Identification with characters is also explored, as well as the fact that fiction is fiction, an artifice to shape reality, and not reality itself. So is tone in general ("fiction lacks the powerful mechanical supplements of tone that movies and the stage can draw on to set the imagination of the audience at work to help communicate the story. But fiction has the quiet, inexhaustible resources of language itself") and tones in particular: rhetoric, middle, and understatement. "When rhetoric is abused, the result is what we call 'purple' or 'false poetic' language- merely colorful language that hides the subject instead of revealing it by signifigant theatrical lighting."
Cassill has some powerful things to say about theme: "what is left, like a resonance, in the reader's mind after he has recovered from the emotions he felt while reading and even after he has forgotten the shape of the plot and the illusion of life contributed by characters... when a writer succeeds in re-creating for a reader his first wondering perception of a theme, then communication of fiction cannot be matched by any other art."
There is also a great chapter on the Novel, mostly its various complications (keeping track of everything, the time it takes to write it and how one's mood is affected by season to season while writing it, how "the novelist's task is not so much to master technique or material as to master himself").
Sometimes it may seem the writer is portrayed as some sort of mystic knight or paladin, spending years in dark and quiet desperation and in monkish devotion to the Divine Word. But this is misleading and I want to make it clear: Cassill (who after this was published spent many years teaching at Brown) offers nothing but frank, practical advice. Nothing he says smacks of the mystical, save for perhaps his farewell words: "You have a craft that is far more than a hobby. You have a means of self-education that is far more than a do-it-yourself program for self-improvement... you have within your power the means to enrich and humanize all the vicissitudes that life can bring you. Cherish it and extend it."

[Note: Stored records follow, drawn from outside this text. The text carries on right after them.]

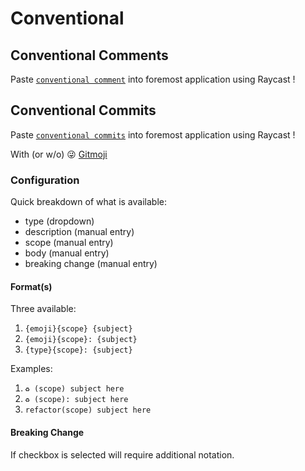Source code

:# Conventional

## Conventional Comments

Paste [`conventional comment`](https://conventionalcomments.org/) into foremost application using Raycast !

## Conventional Commits

Paste [`conventional commits`](https://www.conventionalcommits.org/) into foremost application using Raycast !

With (or w/o) 😜 [Gitmoji](https://gitmoji.dev/)

### Configuration

Quick breakdown of what is available:

- type (dropdown)
- description (manual entry)
- scope (manual entry)
- body (manual entry)
- breaking change (manual entry)

#### Format(s)

Three available:

1. `{emoji}{scope} {subject}`
1. `{emoji}{scope}: {subject}`
1. `{type}{scope}: {subject}`

Examples:

1. `♻️ (scope) subject here`
1. `♻️ (scope): subject here`
1. `refactor(scope) subject here`

#### Breaking Change

If checkbox is selected will require additional notation.
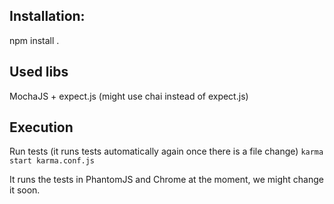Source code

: ## Installation:

npm install .

## Used libs
MochaJS + expect.js (might use chai instead of expect.js)

## Execution

Run tests (it runs tests automatically again once there is a file change)
`karma start karma.conf.js`

It runs the tests in PhantomJS and Chrome at the moment, we might change it soon.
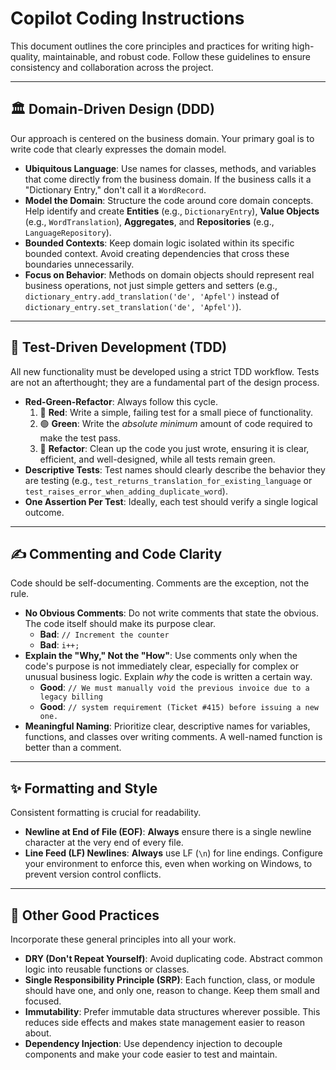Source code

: # Copilot Coding Instructions

This document outlines the core principles and practices for writing high-quality, maintainable, and robust code. Follow these guidelines to ensure consistency and collaboration across the project.

***

## 🏛️ Domain-Driven Design (DDD)

Our approach is centered on the business domain. Your primary goal is to write code that clearly expresses the domain model.

* **Ubiquitous Language**: Use names for classes, methods, and variables that come directly from the business domain. If the business calls it a "Dictionary Entry," don't call it a `WordRecord`.
* **Model the Domain**: Structure the code around core domain concepts. Help identify and create **Entities** (e.g., `DictionaryEntry`), **Value Objects** (e.g., `WordTranslation`), **Aggregates**, and **Repositories** (e.g., `LanguageRepository`).
* **Bounded Contexts**: Keep domain logic isolated within its specific bounded context. Avoid creating dependencies that cross these boundaries unnecessarily.
* **Focus on Behavior**: Methods on domain objects should represent real business operations, not just simple getters and setters (e.g., `dictionary_entry.add_translation('de', 'Apfel')` instead of `dictionary_entry.set_translation('de', 'Apfel')`).

***

## 🧪 Test-Driven Development (TDD)

All new functionality must be developed using a strict TDD workflow. Tests are not an afterthought; they are a fundamental part of the design process.

* **Red-Green-Refactor**: Always follow this cycle.
    1.  🔴 **Red**: Write a simple, failing test for a small piece of functionality.
    2.  🟢 **Green**: Write the *absolute minimum* amount of code required to make the test pass.
    3.  🔵 **Refactor**: Clean up the code you just wrote, ensuring it is clear, efficient, and well-designed, while all tests remain green.
* **Descriptive Tests**: Test names should clearly describe the behavior they are testing (e.g., `test_returns_translation_for_existing_language` or `test_raises_error_when_adding_duplicate_word`).
* **One Assertion Per Test**: Ideally, each test should verify a single logical outcome.

***

## ✍️ Commenting and Code Clarity

Code should be self-documenting. Comments are the exception, not the rule.

* **No Obvious Comments**: Do not write comments that state the obvious. The code itself should make its purpose clear.
    * **Bad**: `// Increment the counter`
    * **Bad**: `i++;`
* **Explain the "Why," Not the "How"**: Use comments only when the code's purpose is not immediately clear, especially for complex or unusual business logic. Explain *why* the code is written a certain way.
    * **Good**: `// We must manually void the previous invoice due to a legacy billing`
    * **Good**: `// system requirement (Ticket #415) before issuing a new one.`
* **Meaningful Naming**: Prioritize clear, descriptive names for variables, functions, and classes over writing comments. A well-named function is better than a comment.

***

## ✨ Formatting and Style

Consistent formatting is crucial for readability.

* **Newline at End of File (EOF)**: **Always** ensure there is a single newline character at the very end of every file.
* **Line Feed (LF) Newlines**: **Always** use LF (`\n`) for line endings. Configure your environment to enforce this, even when working on Windows, to prevent version control conflicts.

***

## 🚀 Other Good Practices

Incorporate these general principles into all your work.

* **DRY (Don't Repeat Yourself)**: Avoid duplicating code. Abstract common logic into reusable functions or classes.
* **Single Responsibility Principle (SRP)**: Each function, class, or module should have one, and only one, reason to change. Keep them small and focused.
* **Immutability**: Prefer immutable data structures wherever possible. This reduces side effects and makes state management easier to reason about.
* **Dependency Injection**: Use dependency injection to decouple components and make your code easier to test and maintain.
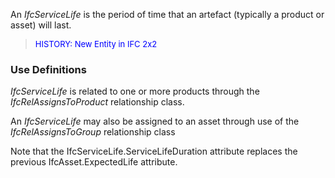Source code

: ﻿An _IfcServiceLife_ is the period of time that an artefact (typically a product or asset) will last.

> <font color="#0000FF" size="-1">HISTORY: New Entity in IFC 2x2</font>

### Use Definitions
_IfcServiceLife_ is related to one or more products through the _IfcRelAssignsToProduct_ relationship class.

An _IfcServiceLife_ may also be assigned to an asset through use of the _IfcRelAssignsToGroup_ relationship class

Note that the IfcServiceLife.ServiceLifeDuration attribute replaces the previous IfcAsset.ExpectedLife attribute.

This excellent little book has something that I missed in the rest of texts I've read recently about scripwriting and storytelling: it is specific about the topics it covers, giving you concrete examples to study, right there in the middle of the book. The short tales included to illustrate techniques and styles help immensely drive the message home, so when the author talks about plot, or voice, or emotion, down to specific paragraphs or choice of words, it makes the whole thing much more compelling. It's also a short book that doesn't waste time in philosophy and gets straight to the point. One fine addition to my storytelling library.

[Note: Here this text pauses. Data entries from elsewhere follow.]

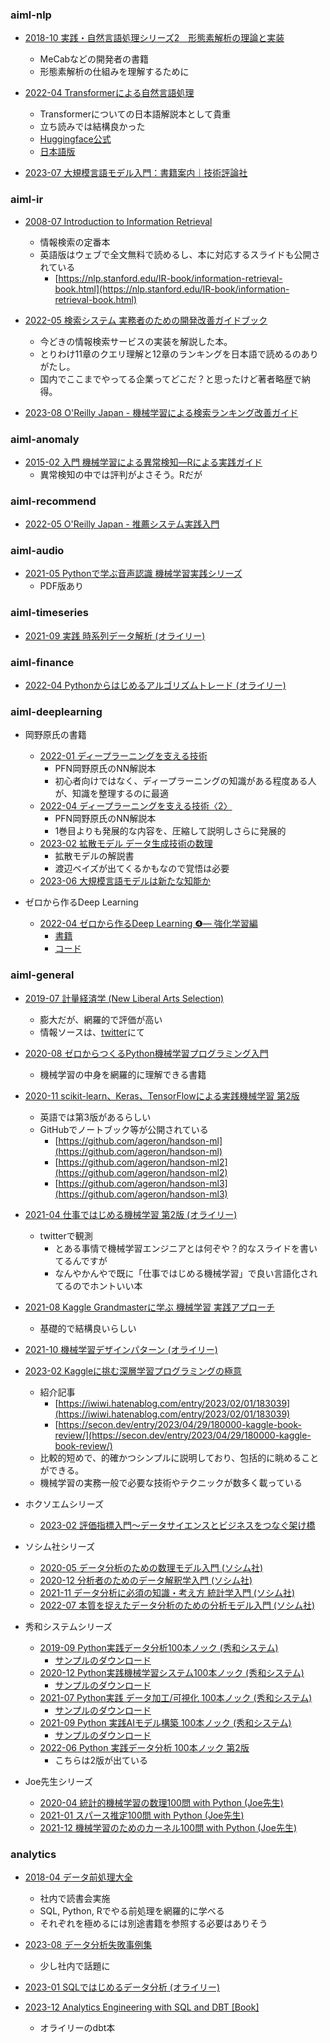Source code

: 
### aiml-nlp

- [2018-10 実践・自然言語処理シリーズ2　形態素解析の理論と実装](https://www.amazon.co.jp/dp/B07J1NBNYW)
  - MeCabなどの開発者の書籍
  - 形態素解析の仕組みを理解するために

- [2022-04 Transformerによる自然言語処理](https://www.amazon.co.jp/dp/4254122659/)
  - Transformerについての日本語解説本として貴重
  - 立ち読みでは結構良かった
  - [Huggingface公式](https://huggingface.co/course/chapter1/1)
  - [日本語版](https://zenn.dev/ttya16/articles/ce89dcab833d32cadb39)

- [2023-07 大規模言語モデル入門：書籍案内｜技術評論社](https://gihyo.jp/book/2023/978-4-297-13633-8)
### aiml-ir

- [2008-07 Introduction to Information Retrieval](https://www.amazon.co.jp//dp/0521865719)
  - 情報検索の定番本
  - 英語版はウェブで全文無料で読めるし、本に対応するスライドも公開されている
    - [https://nlp.stanford.edu/IR-book/information-retrieval-book.html](https://nlp.stanford.edu/IR-book/information-retrieval-book.html)

- [2022-05 検索システム 実務者のための開発改善ガイドブック](https://www.amazon.co.jp/dp/4908686130)
  - 今どきの情報検索サービスの実装を解説した本。
  - とりわけ11章のクエリ理解と12章のランキングを日本語で読めるのありがたし。
  - 国内でここまでやってる企業ってどこだ？と思ったけど著者略歴で納得。

- [2023-08 O'Reilly Japan - 機械学習による検索ランキング改善ガイド](https://www.oreilly.co.jp/books/9784814400300/)

### aiml-anomaly

- [2015-02 入門 機械学習による異常検知―Rによる実践ガイド](https://www.amazon.co.jp/dp/4339024910)
  - 異常検知の中では評判がよさそう。Rだが

### aiml-recommend

- [2022-05 O'Reilly Japan - 推薦システム実践入門](https://www.oreilly.co.jp/books/9784873119663/)

### aiml-audio

- [2021-05 Pythonで学ぶ音声認識 機械学習実践シリーズ](https://book.impress.co.jp/books/1120101083)
  - PDF版あり

### aiml-timeseries

- [2021-09 実践 時系列データ解析 (オライリー)](https://www.oreilly.co.jp/books/9784873119601)

### aiml-finance

- [2022-04 Pythonからはじめるアルゴリズムトレード (オライリー)](https://www.oreilly.co.jp/books/9784873119793)

### aiml-deeplearning

- 岡野原氏の書籍
  - [2022-01 ディープラーニングを支える技術](https://hillbig.github.io/deeplearning-techbooksplus/)
    - PFN岡野原氏のNN解説本
    - 初心者向けではなく、ディープラーニングの知識がある程度ある人が、知識を整理するのに最適
  - [2022-04 ディープラーニングを支える技術〈2〉](https://www.amazon.co.jp/dp/429712811X)
    - PFN岡野原氏のNN解説本
    - 1巻目よりも発展的な内容を、圧縮して説明しさらに発展的
  - [2023-02 拡散モデル データ生成技術の数理](https://www.amazon.co.jp/dp/400006343X)
    - 拡散モデルの解説書
    - 渡辺ベイズが出てくるかもなので覚悟は必要
  - [2023-06 大規模言語モデルは新たな知能か](https://www.iwanami.co.jp/book/b625941.html)

- ゼロから作るDeep Learning
  - [2022-04 ゼロから作るDeep Learning ❹— 強化学習編](https://www.amazon.co.jp/dp/4873119758)
    - [書籍](https://www.amazon.co.jp/dp/4873119758)
    - [コード](https://github.com/oreilly-japan/deep-learning-from-scratch-4)

### aiml-general

- [2019-07 計量経済学 (New Liberal Arts Selection)](https://www.amazon.co.jp/dp/4641053855)
  - 膨大だが、網羅的で評価が高い
  - 情報ソースは、[twitter](https://twitter.com/s1ok69oo/status/1537288232337022977)にて

- [2020-08 ゼロからつくるPython機械学習プログラミング入門](https://www.kspub.co.jp/book/detail/5206126.html)
  - 機械学習の中身を網羅的に理解できる書籍

- [2020-11 scikit-learn、Keras、TensorFlowによる実践機械学習 第2版](https://www.amazon.co.jp/dp/4873119286)
  - 英語では第3版があるらしい
  - GitHubでノートブック等が公開されている
    - [https://github.com/ageron/handson-ml](https://github.com/ageron/handson-ml)
    - [https://github.com/ageron/handson-ml2](https://github.com/ageron/handson-ml2)
    - [https://github.com/ageron/handson-ml3](https://github.com/ageron/handson-ml3)

- [2021-04 仕事ではじめる機械学習 第2版 (オライリー)](https://www.amazon.co.jp/dp/4873119472)
  - twitterで観測
    - とある事情で機械学習エンジニアとは何ぞや？的なスライドを書いてるんですが
    - なんやかんやで既に「仕事ではじめる機械学習」で良い言語化されてるのでホントいい本

- [2021-08 Kaggle Grandmasterに学ぶ 機械学習 実践アプローチ](https://www.amazon.co.jp/dp/4839974985)
  - 基礎的で結構良いらしい

- [2021-10 機械学習デザインパターン (オライリー)](https://www.oreilly.co.jp/books/9784873119564/)

- [2023-02 Kaggleに挑む深層学習プログラミングの極意](https://www.amazon.co.jp/dp/4065305136)
  - 紹介記事
    - [https://iwiwi.hatenablog.com/entry/2023/02/01/183039](https://iwiwi.hatenablog.com/entry/2023/02/01/183039)
    - [https://secon.dev/entry/2023/04/29/180000-kaggle-book-review/](https://secon.dev/entry/2023/04/29/180000-kaggle-book-review/)
  - 比較的短めで、的確かつシンプルに説明しており、包括的に眺めることができる。
  - 機械学習の実務一般で必要な技術やテクニックが数多く載っている

- ホクソエムシリーズ
  - [2023-02 評価指標入門〜データサイエンスとビジネスをつなぐ架け橋](https://www.amazon.co.jp/dp/4297133148)

- ソシム社シリーズ
  - [2020-05 データ分析のための数理モデル入門 (ソシム社)](https://www.amazon.co.jp/dp/4802612494)
  - [2020-12 分析者のためのデータ解釈学入門 (ソシム社)](https://www.amazon.co.jp/dp/4802612907)
  - [2021-11 データ分析に必須の知識・考え方 統計学入門 (ソシム社)](https://www.amazon.co.jp/dp/4802613199)
  - [2022-07 本質を捉えたデータ分析のための分析モデル入門 (ソシム社)](https://www.amazon.co.jp/dp/4802613776)

- 秀和システムシリーズ
  - [2019-09 Python実践データ分析100本ノック (秀和システム)](https://www.amazon.co.jp/dp/4798058750)
    - [サンプルのダウンロード](https://www.shuwasystem.co.jp/support/7980html/5875.html)
  - [2020-12 Python実践機械学習システム100本ノック (秀和システム)](https://www.amazon.co.jp/dp/479806341X)
    - [サンプルのダウンロード](https://www.shuwasystem.co.jp/support/7980html/6341.html)
  - [2021-07 Python実践 データ加工/可視化 100本ノック (秀和システム)](https://www.amazon.co.jp/dp/4798064394)
    - [サンプルのダウンロード](https://www.shuwasystem.co.jp/support/7980html/6439.html)
  - [2021-09 Python 実践AIモデル構築 100本ノック (秀和システム)](https://www.amazon.co.jp/dp/4798064408)
    - [サンプルのダウンロード](https://www.shuwasystem.co.jp/support/7980html/6440.html)
  - [2022-06 Python 実践データ分析 100本ノック 第2版 ](https://www.amazon.co.jp/dp/B0B3LQHK1L)
    - こちらは2版が出ている

- Joe先生シリーズ
  - [2020-04 統計的機械学習の数理100問 with Python (Joe先生)](https://www.kyoritsu-pub.co.jp/book/b10003244.html)
  - [2021-01 スパース推定100問 with Python (Joe先生)](https://www.kyoritsu-pub.co.jp/book/b10003298.html)
  - [2021-12 機械学習のためのカーネル100問 with Python (Joe先生)](https://www.kyoritsu-pub.co.jp/book/b10003381.html)

### analytics

- [2018-04 データ前処理大全](https://www.amazon.co.jp/dp/4774196479)
  - 社内で読書会実施
  - SQL, Python, Rでやる前処理を網羅的に学べる
  - それぞれを極めるには別途書籍を参照する必要はありそう

- [2023-08 データ分析失敗事例集](https://www.kyoritsu-pub.co.jp/book/b10032587.html)
  - 少し社内で話題に

- [2023-01 SQLではじめるデータ分析 (オライリー)](https://www.amazon.co.jp/dp/4814400209)

- [2023-12 Analytics Engineering with SQL and DBT [Book]](https://www.oreilly.com/library/view/analytics-engineering-with/9781098142377/)
  - オライリーのdbt本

A good book on writing, specially for beginners. It has some useful and thoughtful tips and advices, and good critical analysis which will give the reader good tools to read literature as a writer and critic. However, it lacks the emphasis on writing as a free and creative act, and it focuses more on it as a practical act. It is my personal views that writing, specially fiction, can be carried by talent, innate sensibility and insight and emotion than by anything practical. But again, this book will give you some tools to put things into prospective and help you organize and use that talent wisely and in a more effective approach.